Whittier is Anchorage's portal to Prince William Sound. Although Anchorage itself is on Upper Cook Inlet, that muddy, fast-moving water is little used for recreational boating. Whittier, on the other hand, stands on the edge of a long fjord in the northwest corner of the Sound, whose clear waters are full of salmon, orcas, and otters, and bounded by rocky shores, rainforests, and glaciers. The only land access to Whittier is a railway tunnel that has been paved for cars, making it North America's longest highway tunnel -- and one of the most inconvenient to use. The tunnel has only one lane to be shared by traffic and trains in both directions, and the tunnel often must be aired out, so vehicles have to wait, sometimes for an hour or more.

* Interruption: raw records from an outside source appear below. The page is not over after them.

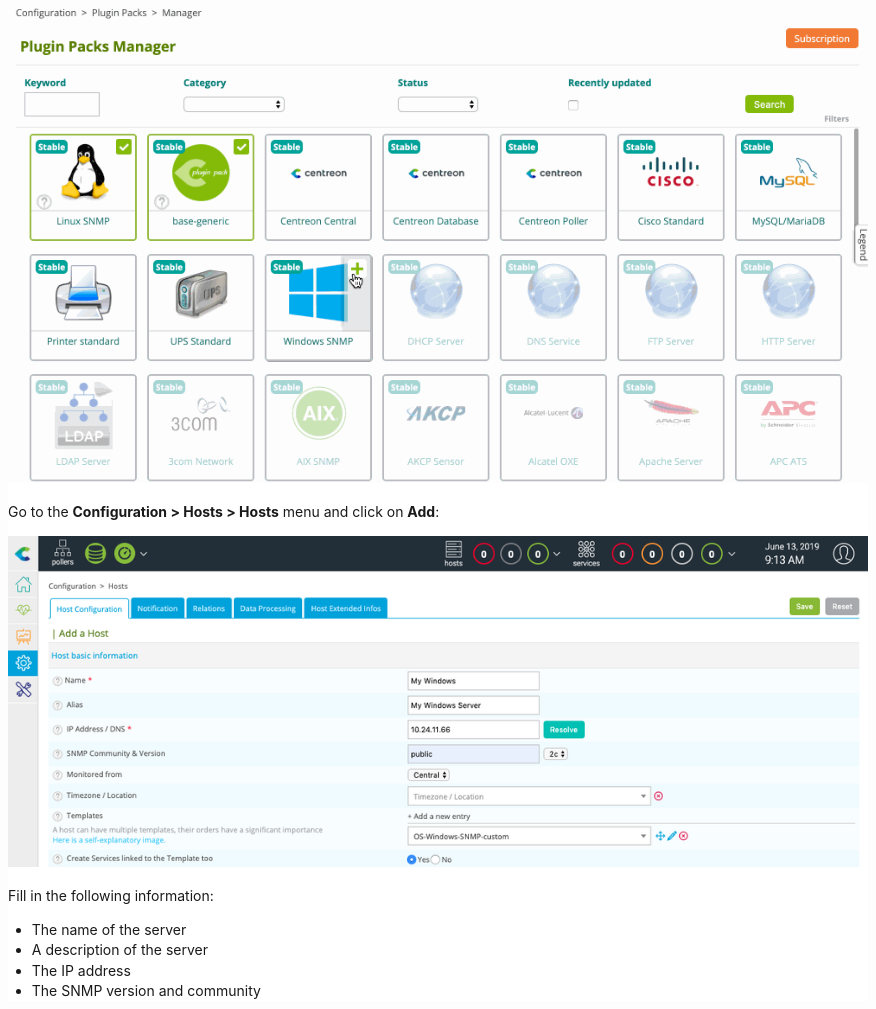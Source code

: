 ![image](../assets/getting-started/quick_start_windows_0.gif)

Go to the **Configuration \> Hosts \> Hosts** menu and click on **Add**:

![image](../assets/getting-started/quick_start_windows_1.png)

Fill in the following information:

* The name of the server
* A description of the server
* The IP address
* The SNMP version and community
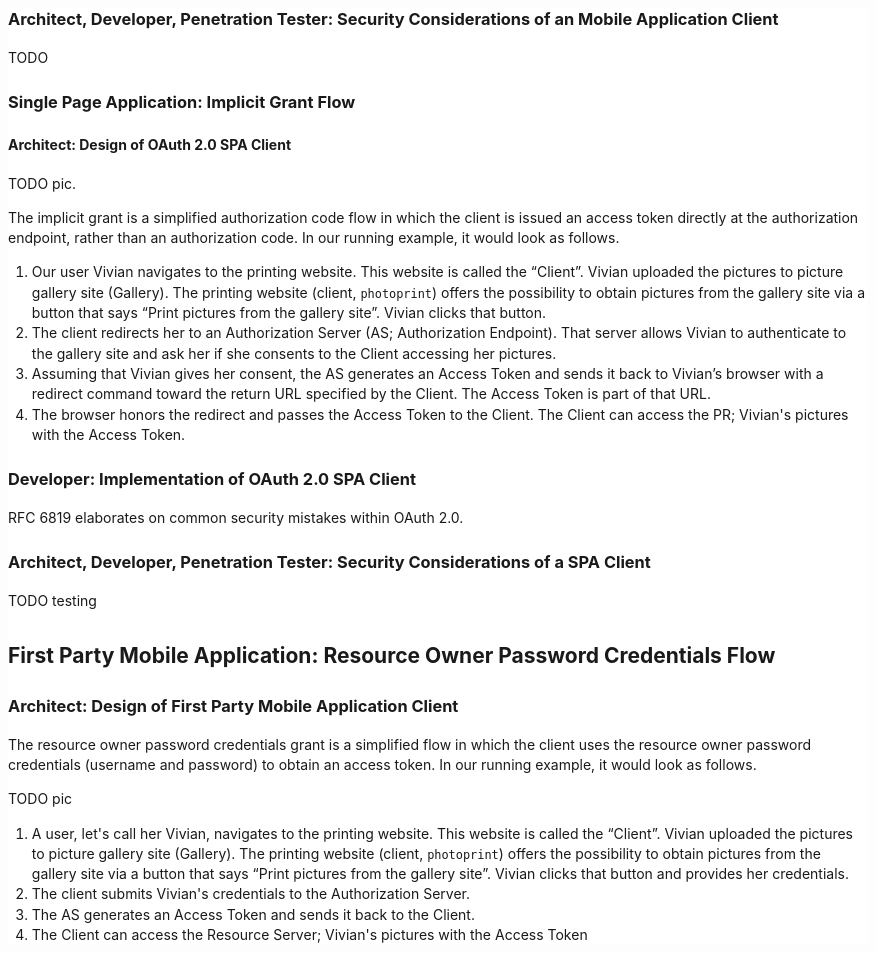 ### Architect, Developer, Penetration Tester: Security Considerations of an Mobile Application Client

TODO

### Single Page Application: Implicit Grant Flow

#### Architect: Design of OAuth 2.0 SPA Client

TODO pic.

The implicit grant is a simplified authorization code flow in which the client
is issued an access token directly at the authorization endpoint, rather than
an authorization code. In our running example, it would look as follows.

1. Our user Vivian navigates to the printing website. This website is called the “Client”. Vivian uploaded the pictures to picture gallery site (Gallery). The printing website (client, `photoprint`) offers the possibility to obtain pictures from the gallery site via a button that says “Print pictures from the gallery site”. Vivian clicks that button.
2. The client redirects her to an Authorization Server (AS; Authorization Endpoint). That server allows Vivian to authenticate to the gallery site and ask her if she consents to the Client accessing her pictures.
3. Assuming that Vivian gives her consent, the AS generates an Access Token and sends it back to Vivian’s browser with a redirect command toward the return URL specified by the Client. The Access Token is part of that URL.
4. The browser honors the redirect and passes the Access Token to the Client. The Client can access the PR; Vivian's pictures with the Access Token.

### Developer: Implementation of OAuth 2.0 SPA Client

RFC 6819 elaborates on common security mistakes within OAuth 2.0.

### Architect, Developer, Penetration Tester: Security Considerations of a SPA Client

TODO testing

## First Party Mobile Application: Resource Owner Password Credentials Flow

### Architect: Design of First Party Mobile Application Client

The resource owner password credentials grant is a simplified flow in which the client uses the
resource owner password credentials (username and password) to obtain an access token. In our
running example, it would look as follows.

TODO pic

1. A user, let's call her Vivian, navigates to the printing website. This website is called the “Client”. Vivian uploaded the pictures to picture gallery site (Gallery). The printing website (client, `photoprint`) offers the possibility to obtain pictures from the gallery site via a button that says “Print pictures from the gallery site”. Vivian clicks that button and provides her credentials.
1. The client submits Vivian's credentials to the Authorization Server.
1. The AS generates an Access Token and sends it back to the Client.
1. The Client can access the Resource Server; Vivian's pictures with the Access Token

Whittier certainly has major advantages for visitors seeking to get out on the water. The ocean is calmer here than on excursions to Kenai Fjords National Park, so seasickness is rare, and the glaciers are even more numerous. Prince William Sound boats also see otters and sometimes whales; Kenai Fjords tours, on the other hand, more often see whales and see more birds. Sea kayakers also have great places to go from Whittier. Almost all of Prince William Sound is in Chugach National Forest, with its public-use cabins in lovely, remote spots on the shores. I do recommend going to Whittier for all this -- and the cute and unusual businesses along the harbor add to the experience if you have some extra time, and you can find a good, simple meal there.

There's little reason to go to Whittier other than the Sound, unless you're on a quest to find the oddest towns in America. Most of the roughly 180 townspeople live in a single 14-story concrete building with dark, narrow hallways. The grocery store is on the first floor and the medical clinic on the third. The rest of the people live in one other building. The Begich Towers, as the dominant structure is called, was built during the 1940s, when Whittier's strategic location on the Alaska Railroad and at the head of a deep Prince William Sound fjord made it a key port in the defense of Alaska. Today, with its barren gravel ground and ramshackle warehouses and boat sheds, the town maintains a stark military-industrial character. The pass above the town is a funnel for frequent whipping winds, it always seems to rain, and the glaciers above the town keep it cool even in summer (although it's glorious in the sun).

Be Prepared -- Whittier lacks a bank, large stores, or downtown businesses. Bring what you need. But if you forget something, a little harbor store is amazingly well stocked.